1.This is the general pattern for making programs
faster:
- Understand what makes the program slow. Where does
the program spend most of its time? Chances are good that
a few places account for a lot of time.
- Design and implement a solution that will give you
the most speedup for the least effort.
- Iterate steps 1 and 2 until performance is
satisfactory or until the remaining optimizations are not
worth the effort.
2.What to Measure
The most common thing to measure is CPU time.
An alternative is to measure real time or
"wall clock time" (sometimes just "wall time")-which is the
time an ordinary clock on the wall or a wrist watch shows.
The difference between CPU time and wall time can give some
indication of the time spent waiting for I/O.

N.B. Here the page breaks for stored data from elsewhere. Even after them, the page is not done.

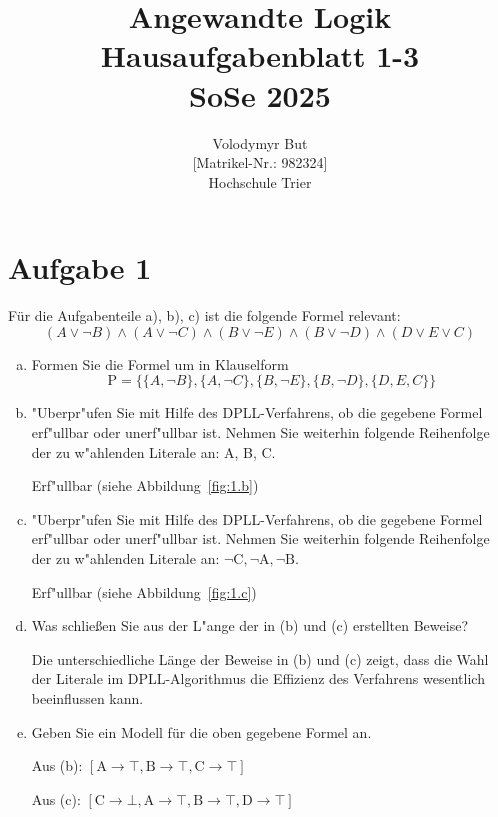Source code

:\documentclass[10pt, oneside]{article}
\title{Angewandte Logik\\[15pt]\Large{Hausaufgabenblatt 1-3}\\[10pt]\Large{SoSe 2025}}
\author{Volodymyr But\\[5pt][Matrikel-Nr.: 982324]\\[10pt]Hochschule Trier}
\date{}
\begin{document}
\maketitle
\vspace{25px}

\section{Aufgabe 1}

Für die Aufgabenteile a), b), c) ist die folgende Formel relevant:
\begin{equation*}
    (A \lor \lnot B) \land (A \lor \lnot C) \land (B \lor \lnot E) \land (B \lor \lnot D) \land (D \lor E \lor C)
\end{equation*}
\begin{enumerate}[(a)]
    \item Formen Sie die Formel um in Klauselform
        \begin{equation*}
            \text{P} = \{\{A, \lnot B\}, \{A, \lnot C\}, \{B, \lnot E\}, \{B, \lnot D\}, \{D, E , C\}\}
        \end{equation*}

    \item "Uberpr"ufen Sie mit Hilfe des DPLL-Verfahrens, ob die gegebene
        Formel erf"ullbar oder unerf"ullbar ist. Nehmen Sie weiterhin folgende
        Reihenfolge der zu w"ahlenden Literale an: A, B, C.

        Erf"ullbar (siehe Abbildung~\ref{fig:1.b})

    \item "Uberpr"ufen Sie mit Hilfe des DPLL-Verfahrens, ob die gegebene
        Formel erf"ullbar oder unerf"ullbar ist. Nehmen Sie weiterhin folgende
        Reihenfolge der zu w"ahlenden Literale an: $\lnot\text{C}, \lnot\text{A}, \lnot\text{B}$.

        Erf"ullbar (siehe Abbildung~\ref{fig:1.c})

    \item Was schlie{\ss}en Sie aus der L"ange der in (b) und (c) erstellten Beweise?

        Die unterschiedliche Länge der Beweise in (b) und (c) zeigt, dass die
        Wahl der Literale im DPLL-Algorithmus die Effizienz des Verfahrens
        wesentlich beeinflussen kann.

    \item Geben Sie ein Modell für die oben gegebene Formel an.

        Aus (b): $[\text{A} \rightarrow \top, \text{B} \rightarrow \top, \text{C} \rightarrow \top]$

        Aus (c): $[\text{C} \rightarrow \bot, \text{A} \rightarrow \top, \text{B} \rightarrow \top, \text{D} \rightarrow \top]$

\end{enumerate}
\end{document}
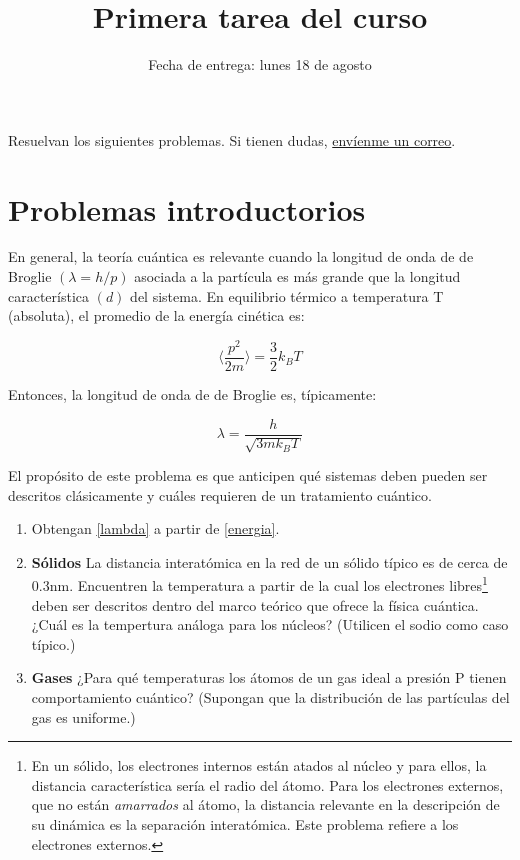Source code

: \documentclass[10pt,letterpaper]{article}
\title{Primera tarea del curso}
\date{Fecha de entrega: lunes 18 de agosto}
\newenvironment{modenumerate}
  {\enumerate\setupmodenumerate}
  {\endenumerate}
\newif\ifmoditem
\newcommand{\setupmodenumerate}{%
  \global\moditemfalse
  \let\origmakelabel\makelabel
  \def\moditem##1{\global\moditemtrue\def\mesymbol{##1}\item}%
  \def\makelabel##1{%
    \origmakelabel{##1\ifmoditem\rlap{\mesymbol}\fi\enspace}%
    \global\moditemfalse}%
}
\begin{document}
\maketitle



\vspace{0.1cm}

Resuelvan los siguientes problemas. Si tienen dudas, \href{mailto:ock.escalera@gmail.com}{envíenme un correo}.


\section{Problemas introductorios}

\begin{modenumerate}

\moditem{*} En general, la teoría cuántica es relevante cuando la longitud de onda de de Broglie $(\lambda=h/p)$ asociada a la partícula es más grande que la longitud característica $(d)$ del sistema. En equilibrio térmico a temperatura T (absoluta), el promedio de la energía cinética es:

\begin{equation}\label{energia}
\langle \frac{p^2}{2m} \rangle = \frac{3}{2}k_BT
\end{equation}

Entonces, la longitud de onda de de Broglie es, típicamente:

\begin{equation}\label{lambda}
\lambda = \frac{h}{\sqrt{3mk_BT}}
\end{equation}

El propósito de este problema es que anticipen qué sistemas deben pueden ser descritos clásicamente y cuáles requieren de un tratamiento cuántico.

\begin{enumerate}
\item Obtengan \eqref{lambda} a partir de \eqref{energia}.
\renewcommand{\theenumi}{\Alph{enumi}}
\item \textbf{Sólidos} La distancia interatómica en la red de un sólido típico es de cerca de 0.3nm. Encuentren la temperatura a partir de la cual los electrones libres\footnote{En un sólido, los electrones internos están atados al núcleo y para ellos, la distancia característica sería el radio del átomo. Para los electrones externos, que no están \emph{amarrados} al átomo, la distancia relevante en la descripción de su dinámica es la separación interatómica. Este problema refiere a los electrones externos.} deben ser descritos dentro del marco teórico que ofrece la física cuántica. ¿Cuál es la tempertura análoga para los núcleos? (Utilicen el sodio como caso típico.)
\item \textbf{Gases} ¿Para qué temperaturas los átomos de un gas ideal a presión P tienen comportamiento cuántico? (Supongan que la distribución de las partículas del gas es uniforme.)
\end{enumerate}


\end{modenumerate}
\end{document}
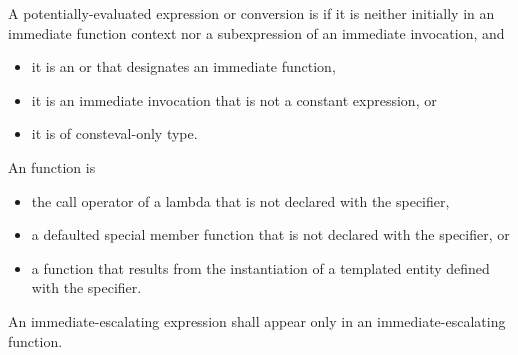 \pnum
{}%
%
%
%
A potentially-evaluated expression or conversion is 
if it is neither initially in an immediate function context
nor a subexpression of an immediate invocation, and
\begin{itemize}
\item
it is an  or 
that designates an immediate function,
\item
it is an immediate invocation that is not a constant expression, or
\item
it is of consteval-only type.
\end{itemize}

\pnum
{}%
An  function is
\begin{itemize}
\item
the call operator of a lambda that is not declared
with the  specifier,
\item
a defaulted special member function
that is not declared with the  specifier, or
\item
a function that results from the instantiation
of a templated entity defined with the  specifier.
\end{itemize}
An immediate-escalating expression shall appear only
in an immediate-escalating function.


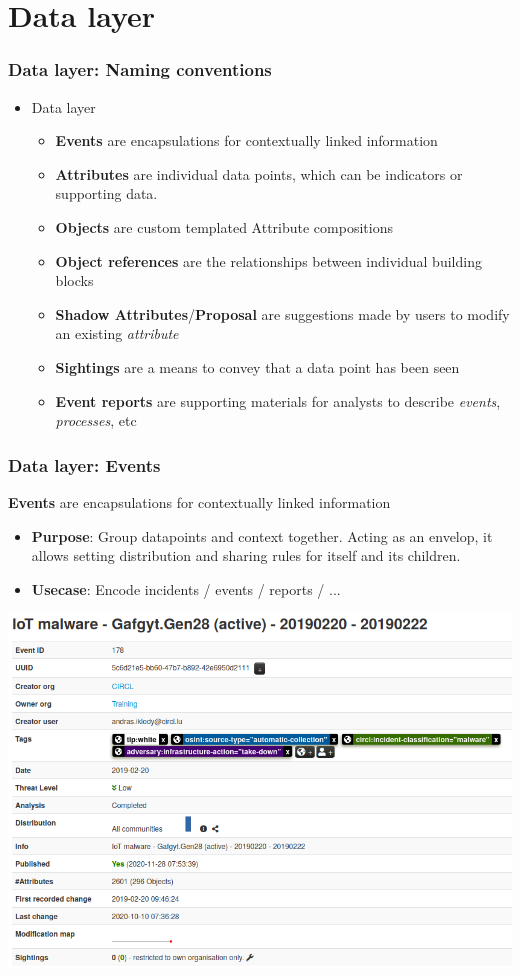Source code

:\section{Data layer}
\begin{frame}
    \frametitle{Data layer: Naming conventions}
     \begin{itemize}
            \item Data layer
            \begin{itemize}
                \item {\bf Events} are encapsulations for contextually linked information
                \item {\bf Attributes} are individual data points, which can be indicators or supporting data.
                \item {\bf Objects} are custom templated Attribute compositions
                \item {\bf Object references} are the relationships between individual building blocks
                \item {\bf Shadow Attributes}/{\bf Proposal} are suggestions made by users to modify an existing {\it attribute}
                \item {\bf Sightings} are a means to convey that a data point has been seen
                \item {\bf Event reports} are supporting materials for analysts to describe {\it events}, {\it processes}, etc
            \end{itemize}
    \end{itemize}
\end{frame}

\begin{frame}[fragile]
    \frametitle{Data layer: Events}
        {\bf Events} are encapsulations for contextually linked information
        \begin{itemize}
            \item[] \textbf{Purpose}: Group datapoints and context together. Acting as an envelop, it allows setting distribution and sharing rules for itself and its children.
            \item[] \textbf{Usecase}: Encode incidents / events / reports / ...
        \end{itemize}
        \begin{center}
            \includegraphics[width=0.7\linewidth]{screenshots/ui-event.png}
        \end{center}
\end{frame}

CPU time can be divided between user time, the
time spent directly executing your program code, and
system time, the time spent by the operating system
on behalf of your program. All of these measurements help
you understand what is going on in your program when it
executes.
3.Method to timing
1. clock_t start = clock();
subrutine();
clock_t stop = clock();
double totaltime = (double)(stop -start)
/CLOCKS_PER_SEC;
2. statical sampling
4.Principles The 80/20 Rule
In the profiling example, we see that most of the CPU
time is spent in a fraction of the total program. This is
sometimes called the 80/20 rule-that is, 80% of the CPU
time is spent in 20% of the program. These places where the
computer spends most of its time are also called hot
spots, inner loops, and kernels. This is
the code you want to optimize.
5.Amdahl's Law
Suppose the program really spends 80% of its time in one
spot, and suppose you can rewrite this spot to take a
negligible amount of time. The program will now execute in
20% of its original time, meaning that it now runs 5 times
as fast. So an infinite improvement in the hot spot only
gives a 5-fold improvement overall. Getting additional
speedup will then require many optimizations throughout the
program, each improvement yielding only a small change in
overall run time, and it is probable that these
improvements won't be worth the effort.
Knowing how to optimize is an important skill. Knowing
when to stop optimizing is also important. You can use
profiling results to predict the best possible improvement
you can get from any particular optimization. For example,
if your
program spends 20% of its time in one loop,
optimizing that loop can speed up the program at most by
1/(1-0.2) = 1.25-that is, by 25%.
6.What have we learned from this exercise? First, most
optimizations are the result of faster algorithms. Usually,
most of the speedup will come from one or a few
optimizations. (I could have implemented a hash table to
speed up string_to_heap, but the improvement
would have been small. countpairs and
pick_nth are where all the action is.) Always
question numbers to see if they make sense and to make sure
you understand them. (By questioning the time spent by the
output routine, I learned that console text output and
scrolling was ignored by the profiler.) Know when to stop.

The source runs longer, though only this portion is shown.